' ' Cinema Romantico: Misty Watercolor Memories

Friday, July 07, 2023

Misty Watercolor Memories

It’s such a muddy line between harmless and harmful nostalgia. One minute the Super 70s Twitter account is light-heartedly rhapsodizing about, say, the Denver Broncos’ Orange Krush uniforms and the nonpareil godforsaken glop they wear today and the next minute it’s essentially saying football would be better with more brain damage. And so I proceed with caution in talking about the recent Dan Kois piece for Slate in which he interviewed a number of people about what life was like at the turn of the century, the year 2000, which somehow still felt so far away just a few years before that Conan O’Brien could create a whole tongue-in-cheek futuristic sketch about it and that now feels so far away it might as well be a faded picture with an inadvertent thumbprint from a drugstore Kodak disposable camera.

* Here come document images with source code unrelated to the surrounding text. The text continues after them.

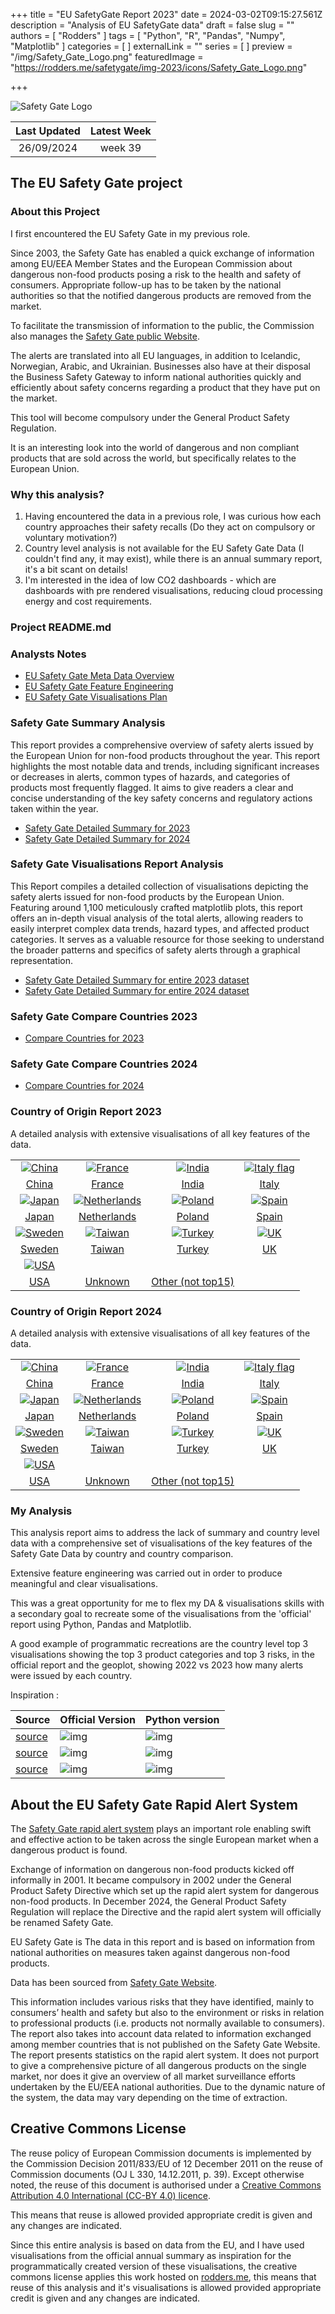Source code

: +++
title = "EU SafetyGate Report 2023"
date = 2024-03-02T09:15:27.561Z
description = "Analysis of EU SafetyGate data"
draft = false
slug = ""
authors = [ "Rodders" ]
tags = [ "Python", "R", "Pandas", "Numpy", "Matplotlib" ]
categories = [ ]
externalLink = ""
series = [ ]
preview = "/img/Safety_Gate_Logo.png"
featuredImage = "https://rodders.me/safetygate/img-2023/icons/Safety_Gate_Logo.png"

+++

![Safety Gate Logo](https://rodders.me/safetygate/img-2023/icons/Safety_Gate_Logo.png)

| Last Updated | Latest Week |
| :-: | :-: |
| 26/09/2024 | week 39 |

## The EU Safety Gate project

### About this Project

I first encountered the EU Safety Gate in my previous role.

Since 2003, the Safety Gate has enabled a quick exchange of information among EU/EEA Member States and the European Commission about
dangerous non-food products posing a risk to the health and safety of consumers. Appropriate follow-up has to be taken by the national
authorities so that the notified dangerous products are removed from the market.

To facilitate the transmission of information to the public, the Commission also manages the [Safety Gate public Website](https://ec.europa.eu/safety-gate/#/screen/home).

The alerts are translated into all EU languages, in addition to Icelandic, Norwegian, Arabic, and Ukrainian. Businesses also have at their disposal the Business Safety
Gateway to inform national authorities quickly and efficiently about safety concerns regarding a product that they have put on the market.

This tool will become compulsory under the General Product Safety Regulation.

It is an interesting look into the world of dangerous and non compliant products that are sold across the world, but specifically relates to the European Union.

### Why this analysis?

1) Having encountered the data in a previous role, I was curious how each country approaches their safety recalls (Do they act on compulsory or voluntary motivation?)
2) Country level analysis is not available for the EU Safety Gate Data (I couldn't find any, it may exist), while there is an annual summary report, it's a bit scant on details!
3) I'm interested in the idea of low CO2 dashboards - which are dashboards with pre rendered visualisations, reducing cloud processing energy and cost requirements.

### Project README.md

### Analysts Notes

- [EU Safety Gate Meta Data Overview](https://rodders.me/safetygate/docs-2023/eu-safetygate-report-2023-meta-data.php)
- [EU Safety Gate Feature Engineering](https://rodders.me/safetygate/docs-2023/eu-safetygate-report-2023-feature-engineering.php)
- [EU Safety Gate Visualisations Plan](https://rodders.me/safetygate/docs-2023/eu-safetygate-report-2023-plot-plan.php)

### Safety Gate Summary Analysis

This report provides a comprehensive overview of safety alerts issued by the European Union for non-food products throughout the year. This report highlights the most notable data and trends, including significant increases or decreases in alerts, common types of hazards, and categories of products most frequently flagged. It aims to give readers a clear and concise understanding of the key safety concerns and regulatory actions taken within the year.

- [Safety Gate Detailed Summary for 2023](https://rodders.me/safetygate/docs-2023/eu-safetygate-report-2023-summary-report.php)
- [Safety Gate Detailed Summary for 2024](https://rodders.me/safetygate/docs-2024/eu-safetygate-report-2024-summary-report.php)

### Safety Gate Visualisations Report Analysis

This Report compiles a detailed collection of visualisations depicting the safety alerts issued for non-food products by the European Union. Featuring around 1,100 meticulously crafted matplotlib plots, this report offers an in-depth visual analysis of the total alerts, allowing readers to easily interpret complex data trends, hazard types, and affected product categories. It serves as a valuable resource for those seeking to understand the broader patterns and specifics of safety alerts through a graphical representation.

- [Safety Gate Detailed Summary for entire 2023 dataset](https://rodders.me/safetygate/docs-2023/eu-safetygate-report-2023-visualisations-report.php)
- [Safety Gate Detailed Summary for entire 2024 dataset](https://rodders.me/safetygate/docs-2024/eu-safetygate-report-2024-visualisations-report.php)

### Safety Gate Compare Countries 2023

- [Compare Countries for 2023](https://rodders.me/safetygate/docs-2023/eu-safetygate-report-2023-comparison.php?country1=france&country2=germany)

### Safety Gate Compare Countries 2024

- [Compare Countries for 2024](https://rodders.me/safetygate/docs-2024/eu-safetygate-report-2024-comparison.php?country1=france&country2=germany)

### Country of Origin Report 2023

A detailed analysis with extensive visualisations of all key features of the data.

| | | | |
| :-: |  :-: | :-: | :-: |
|[![China](/safetygate/img-2023/icons/china-flag.webp)](https://rodders.me/safetygate/docs-2023/eu-safetygate-report-2023-country.php?country1=china)|[![France](/safetygate/img-2023/icons/france-flag.webp)](https://rodders.me/safetygate/docs-2023/eu-safetygate-report-2023-country.php?country1=france)|[![India](/safetygate/img-2023/icons/india-flag.webp)](https://rodders.me/safetygate/docs-2023/eu-safetygate-report-2023-country.php?country1=india)|[![Italy flag](/safetygate/img-2023/icons/italy-flag.webp)](https://rodders.me/safetygate/docs-2023/eu-safetygate-report-2023-country.php?country1=italy)
|[China](https://rodders.me/safetygate/docs-2023/eu-safetygate-report-2023-country.php?country1=china)|[France](https://rodders.me/safetygate/docs-2023/eu-safetygate-report-2023-country.php?country1=france)|[India](https://rodders.me/safetygate/docs-2023/eu-safetygate-report-2023-country.php?country1=india)| [Italy](https://rodders.me/safetygate/docs-2023/eu-safetygate-report-2023-country.php?country1=italy)
|[![Japan](/safetygate/img-2023/icons/japan-flag.webp)](https://rodders.me/safetygate/docs-2023/eu-safetygate-report-2023-country.php?country1=japan)|[![Netherlands](/safetygate/img-2023/icons/netherlands-flag.webp)](https://rodders.me/safetygate/docs-2023/eu-safetygate-report-2023-country.php?country1=netherlands)|[![Poland](/safetygate/img-2023/icons/poland-flag.webp)](https://rodders.me/safetygate/docs-2023/eu-safetygate-report-2023-country.php?country1=poland)|[![Spain](/safetygate/img-2023/icons/spain-flag.webp)](https://rodders.me/safetygate/docs-2023/eu-safetygate-report-2023-country.php?country1=spain)|
|[Japan](https://rodders.me/safetygate/docs-2023/eu-safetygate-report-2023-country.php?country1=japan)|[Netherlands](https://rodders.me/safetygate/docs-2023/eu-safetygate-report-2023-country.php?country1=netherlands)|[Poland](https://rodders.me/safetygate/docs-2023/eu-safetygate-report-2023-country.php?country1=poland)|[Spain](https://rodders.me/safetygate/docs-2023/eu-safetygate-report-2023-country.php?country1=spain)
|[![Sweden](/safetygate/img-2023/icons/sweden-flag.webp)](https://rodders.me/safetygate/docs-2023/eu-safetygate-report-2023-country.php?country1=sweden)|[![Taiwan](/safetygate/img-2023/icons/taiwan-flag.webp)](https://rodders.me/safetygate/docs-2023/eu-safetygate-report-2023-country.php?country1=tawian)|[![Turkey](/safetygate/img-2023/icons/turkey-flag.webp)](https://rodders.me/safetygate/docs-2023/eu-safetygate-report-2023-country.php?country1=turkey)|[![UK](/safetygate/img-2023/icons/uk-flag.webp)](https://rodders.me/safetygate/docs-2023/eu-safetygate-report-2023-country.php?country1=uk)|
|[Sweden](https://rodders.me/safetygate/docs-2023/eu-safetygate-report-2023-country.php?country1=sweden)|[Taiwan](https://rodders.me/safetygate/docs-2023/eu-safetygate-report-2023-country.php?country1=taiwan)|[Turkey](https://rodders.me/safetygate/docs-2023/eu-safetygate-report-2023-country.php?country1=turkey)|[UK](https://rodders.me/safetygate/docs-2023/eu-safetygate-report-2023-country.php?country1=uk)
|[![USA](/safetygate/img-2023/icons/usa-flag.webp)](https://rodders.me/safetygate/docs-2023/eu-safetygate-report-2023-country.php?country1=usa)|||
|[USA](https://rodders.me/safetygate/docs-2023/eu-safetygate-report-2023-country.php?country1=usa)|[Unknown](https://rodders.me/safetygate/docs-2023/eu-safetygate-report-2023-country.php?country1=Unknown)|[Other (not top15)](https://rodders.me/safetygate/docs-2023/eu-safetygate-report-2023-country.php?country1=other)||


### Country of Origin Report 2024

A detailed analysis with extensive visualisations of all key features of the data.

| | | | |
| :-: |  :-: | :-: | :-: |
|[![China](/safetygate/img-2023/icons/china-flag.webp)](https://rodders.me/safetygate/docs-2024/eu-safetygate-report-2024-country.php?country1=china)|[![France](/safetygate/img-2023/icons/france-flag.webp)](https://rodders.me/safetygate/docs-2024/eu-safetygate-report-2024-country.php?country1=france)|[![India](/safetygate/img-2023/icons/india-flag.webp)](https://rodders.me/safetygate/docs-2024/eu-safetygate-report-2024-country.php?country1=india)|[![Italy flag](/safetygate/img-2023/icons/italy-flag.webp)](https://rodders.me/safetygate/docs-2024/eu-safetygate-report-2024-country.php?country1=italy)
|[China](https://rodders.me/safetygate/docs-2024/eu-safetygate-report-2024-country.php?country1=china)|[France](https://rodders.me/safetygate/docs-2024/eu-safetygate-report-2024-country.php?country1=france)|[India](https://rodders.me/safetygate/docs-2024/eu-safetygate-report-2024-country.php?country1=india)| [Italy](https://rodders.me/safetygate/docs-2024/eu-safetygate-report-2024-country.php?country1=italy)
|[![Japan](/safetygate/img-2023/icons/japan-flag.webp)](https://rodders.me/safetygate/docs-2024/eu-safetygate-report-2024-country.php?country1=japan)|[![Netherlands](/safetygate/img-2023/icons/netherlands-flag.webp)](https://rodders.me/safetygate/docs-2024/eu-safetygate-report-2024-country.php?country1=netherlands)|[![Poland](/safetygate/img-2023/icons/poland-flag.webp)](https://rodders.me/safetygate/docs-2024/eu-safetygate-report-2024-country.php?country1=poland)|[![Spain](/safetygate/img-2023/icons/spain-flag.webp)](https://rodders.me/safetygate/docs-2024/eu-safetygate-report-2024-country.php?country1=spain)|
|[Japan](https://rodders.me/safetygate/docs-2024/eu-safetygate-report-2024-country.php?country1=japan)|[Netherlands](https://rodders.me/safetygate/docs-2024/eu-safetygate-report-2024-country.php?country1=netherlands)|[Poland](https://rodders.me/safetygate/docs-2024/eu-safetygate-report-2024-country.php?country1=poland)|[Spain](https://rodders.me/safetygate/docs-2024/eu-safetygate-report-2024-country.php?country1=spain)
|[![Sweden](/safetygate/img-2023/icons/sweden-flag.webp)](https://rodders.me/safetygate/docs-2024/eu-safetygate-report-2024-country.php?country1=sweden)|[![Taiwan](/safetygate/img-2023/icons/taiwan-flag.webp)](https://rodders.me/safetygate/docs-2024/eu-safetygate-report-2024-country.php?country1=tawian)|[![Turkey](/safetygate/img-2023/icons/turkey-flag.webp)](https://rodders.me/safetygate/docs-2024/eu-safetygate-report-2024-country.php?country1=turkey)|[![UK](/safetygate/img-2023/icons/uk-flag.webp)](https://rodders.me/safetygate/docs-2024/eu-safetygate-report-2024-country.php?country1=uk)|
|[Sweden](https://rodders.me/safetygate/docs-2024/eu-safetygate-report-2024-country.php?country1=sweden)|[Taiwan](https://rodders.me/safetygate/docs-2024/eu-safetygate-report-2024-country.php?country1=taiwan)|[Turkey](https://rodders.me/safetygate/docs-2024/eu-safetygate-report-2024-country.php?country1=turkey)|[UK](https://rodders.me/safetygate/docs-2024/eu-safetygate-report-2024-country.php?country1=uk)
|[![USA](/safetygate/img-2023/icons/usa-flag.webp)](https://rodders.me/safetygate/docs-2024/eu-safetygate-report-2024-country.php?country1=usa)|||
|[USA](https://rodders.me/safetygate/docs-2024/eu-safetygate-report-2024-country.php?country1=usa)|[Unknown](https://rodders.me/safetygate/docs-2024/eu-safetygate-report-2024-country.php?country1=Unknown)|[Other (not top15)](https://rodders.me/safetygate/docs-2024/eu-safetygate-report-2024-country.php?country1=other)||

### My Analysis

This analysis report aims to address the lack of summary and country level data with a comprehensive set of visualisations of the key features of the Safety Gate Data by country and country comparison.

Extensive feature engineering was carried out in order to produce meaningful and clear visualisations.

This was a great opportunity for me to flex my DA & visualisations skills with a secondary goal to recreate some of the visualisations from the 'official' report using Python, Pandas and Matplotlib.

A good example of programmatic recreations are the country level top 3 visualisations showing the top 3 product categories and top 3 risks, in the official report and the geoplot, showing 
2022 vs 2023 how many alerts were issued by each country.

Inspiration :

| Source  | Official Version | Python version |
| :- |:- |:- |
|[source](https://webgate.ec.europa.eu/safety/consumers/consumers_safety_gate/statisticsAndAnualReports/2023/Safety_Gate_2023_Factsheet_EN.pdf) |![img](/safetygate/img-2023/icons/inspiration-top3.png) | ![img](/safetygate/img-2023/italy-top3s.png)
| [source](https://webgate.ec.europa.eu/safety/consumers/consumers_safety_gate/statisticsAndAnualReports/2023/Safety_Gate_2023_report_EN.pdf) | ![img](/safetygate/img-2023/icons/inspiration-purpleplot.png)  | ![img](/safetygate/img-2023/number-of-alerts-validated-on-safetygate-from-2005-to-2023.png)
| [source](https://webgate.ec.europa.eu/safety/consumers/consumers_safety_gate/statisticsAndAnualReports/2023/Safety_Gate_2023_report_EN.pdf) | ![img](/safetygate/img-2023/icons/inspiration-geoplot.png)  | ![img](/safetygate/img-2023/submitting-country-geo-plot.png)

## About the EU Safety Gate Rapid Alert System

The [Safety Gate rapid alert system](https://ec.europa.eu/safety-gate/#/screen/home) plays an important role
enabling swift and effective action to be taken across the single European market when a dangerous product is found.

Exchange of information on dangerous non-food products kicked
off informally in 2001. It became compulsory in 2002 under the
General Product Safety Directive which set up the rapid alert system
for dangerous non-food products. In December 2024, the General
Product Safety Regulation will replace the Directive and the rapid
alert system will officially be renamed Safety Gate.

EU Safety Gate is The data in this report and is based on information from national
authorities on measures taken against dangerous non-food products.

Data has been sourced from [Safety Gate Website](https://ec.europa.eu/safety-gate/).

This information includes various risks that they have identified,
mainly to consumers’ health and safety but also to the environment
or risks in relation to professional products (i.e. products not
normally available to consumers). The report also takes into account
data related to information exchanged among member countries
that is not published on the Safety Gate Website.
The report presents statistics on the rapid alert system. It does not
purport to give a comprehensive picture of all dangerous products
on the single market, nor does it give an overview of all market
surveillance efforts undertaken by the EU/EEA national authorities.
Due to the dynamic nature of the system, the data may vary
depending on the time of extraction.



## Creative Commons License

The reuse policy of European Commission documents is implemented by the Commission Decision 2011/833/EU
of 12 December 2011 on the reuse of Commission documents (OJ L 330, 14.12.2011, p. 39). Except otherwise noted,
the reuse of this document is authorised under a [Creative Commons Attribution 4.0 International (CC-BY 4.0)
licence](https://creativecommons.org/licenses/by/4.0/).

This means that reuse is allowed provided appropriate credit is given and any changes are indicated.

Since this entire analysis is based on data from the EU, and I have used visualisations from the official annual summary as inspiration for the programmatically created version of these visualisations,
the creative commons license applies this work hosted on [rodders.me](), this means that reuse of this analysis and it's visualisations is allowed provided appropriate credit is given and any changes are indicated.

Kois interviewed several people roughly his age, which is to say people who were roughly 27 in the year 2002, about how they lived, worked, and played. I was 25 in the year 2002, so close enough, and remember watching “whatever happened to be on television” because that’s all there was, being utterly unreachable after work hours (no tech bro can tell me that wasn’t better than the always reachable hellscape we have now), and how after work plans often consisted of just going to the same place. Indeed, that’s how the bar at Don Pablo’s (!!!), the defunct Tex Mex chain, became our regular afterwork hangout. Because it was adjacent to the same office parking lot where I worked, and I got off at six whereas everyone else got off at five so they would just go there and then I would eventually walk over. 

More than any of that, though, what interested me from Kois’s piece were the anecdotes of how we used to watch movies, or moreover, how we used to decide what movies to watch. As an abject hater of phones from back in the day when they came with chords and were attached to the wall, it is a vicious, vicious irony that life and movie-going has become so inextricably tied to them. Let me reminisce, for god’s sake, I need this.

How We Used to Decide What Movie to See


Moviefone.
We did not have Moviefone in central Iowa, and anyway, as an abject hater of phones, as previously stated, I never liked going this route of getting a movie time unless my hand was forced. If life is a generally a paradox, as I have come to discover, then it’s a big one that as much as I have always detested phones, being eternally yoked to a phone is both depressing and salvation, the former for all the obvious reasons and the latter because I can text instead of talk and buy movie tickets rather than having to call for movie times.  


Video Store. It’s true that in some respect streaming has improved the home movie experience in so much as entities like The Criterion Channel, bless it, mean that if, say, they have a Jean Harlow month you can just pick from all the Jean Harlow movies instead of having to pick from whatever scant Jean Harlow movies your local video store might possess if, cross your fingers, they have any in the first place which if it’s Waukee Video circa 1992 they probably don’t. But just as there is something far more gratifying in physical record shopping than in the algorithm of Spotify telling you what you want to hear, there was something gratifying in showing up at the Blockbuster on Friday night only to discover that all 50 copies of what you wanted to rent are already checked out and forcing you to peruse the aisles, on a self-imposed deadline, of sorts, because you couldn’t search Netflix to infinity, you had to choose before you left the store. And if this is how you sometimes wound up renting “Crimson Tide” again, hey, I wasn’t complaining.

If you know, you know.

The Mall. Oof, two levels of longing here. Sometimes, after spending a few hours at your local mall and having inspected every cassette in Musicland, demoed all the gizmos and gadgets in Radio Shack, and lost interest in the overpriced detritus of Spencer’s Gifts, you might decide to check out a movie. This is how in the summer of 1994 I wound up seeing “I Love Trouble” at the Forum 4 attached to Merle Hay Mall. Because if you were 16 or 66 in 1994, it was easier to see a mid-budget romantic comedy starring Julia Roberts in a movie theater than a superhero. We really did have everything, didn’t we?


Just Showing Up. Though I’m a big believer of living in the moment, I’m not the biggest fan of just rolling up to the movie theater, checking the marquee, and picking something to see, chiefly because the list of movies I want to see each years tends to be long and regimented. On the other, I admire the people just rolling with movie times because they are putting the movie-going experience first. And besides, my favorite movie-going experience from my time in Arizona was a spur of the moment, on the premises, I-need-to-see-a-movie-right-now-because-it’s-hot-and-I’m-miserable situation. You never know.


Newspaper. There are still print movie ads, of course, even in the newspapers long since shredded by the Gannet vultures. But they are dispiritingly functional, condensed to just the theater, the movie, nothing like those glorious miniature movie marquees in print, which transformed the arts and leisure section into a treasure map on which virtually every spot was X.